The World Service describes itself as the world’s radio station. That is right: we are lucky to have it and must do whatever we can to support it. It offers 42 language services and is a beacon for democracy around the world. We know the truth when we hear it from the BBC. In a world of endless rolling information and disinformation, it is surely significant that the Arabic service alone saw a 9% audience growth to 35 million a week just last year. There are places in the world, especially where internet connections are restricted and local journalists are fearful, where conventional radio remains crucial. Abuse and state malfunction are called out, and the powerful are held to account. There are 318 million listeners every week.

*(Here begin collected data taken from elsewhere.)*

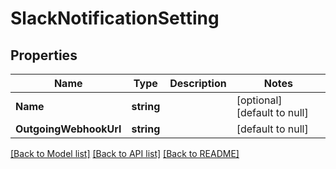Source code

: # SlackNotificationSetting

## Properties
Name | Type | Description | Notes
------------ | ------------- | ------------- | -------------
**Name** | **string** |  | [optional] [default to null]
**OutgoingWebhookUrl** | **string** |  | [default to null]

[[Back to Model list]](../README.md#documentation-for-models) [[Back to API list]](../README.md#documentation-for-api-endpoints) [[Back to README]](../README.md)

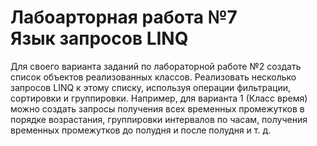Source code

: # Лабоарторная работа №7 <br> Язык запросов LINQ

Для своего варианта заданий по лабораторной работе №2 создать
список объектов реализованных классов. Реализовать несколько запросов
LINQ к этому списку, используя операции фильтрации, сортировки и
группировки. Например, для варианта 1 (Класс время) можно создать
запросы получения всех временных промежутков в порядке возрастания,
группировки интервалов по часам, получения временных промежутков до
полудня и после полудня и т. д. 


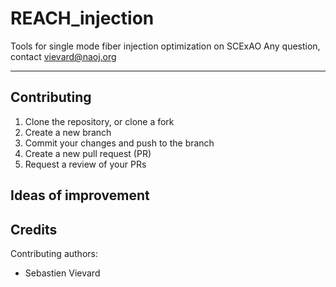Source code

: # REACH_injection

Tools for single mode fiber injection optimization on SCExAO
Any question, contact vievard@naoj.org

----------

## Contributing

1. Clone the repository, or clone a fork
2. Create a new branch
3. Commit your changes and push to the branch
4. Create a new pull request (PR)
5. Request a review of your PRs

## Ideas of improvement




## Credits

Contributing authors:
- Sebastien Vievard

In 2022, the World Service announced 382 job losses and the complete loss of the Persian radio broadcast, which was so important in its coverage of the protests against the Government in Tehran. In Lebanon, Russian state-backed media are now using the frequency suspended by BBC Arabic. There is news and there is fake news, as we have all learned. While we debate the funding of the BBC, let us therefore remember the World Service, which Kofi Annan described as

“Britain’s greatest gift to the world”.

Presently, about three quarters of World Service funding comes from the licence fee and about one quarter—about £100 million—comes from the Foreign Office. Previously in this Parliament, I said that amount was about the same as an F-35 jet, and we have 75 or so of those. As I said then, I ask whether some of us might agree that the vital soft power of the World Service is equivalent to at least one of our jets.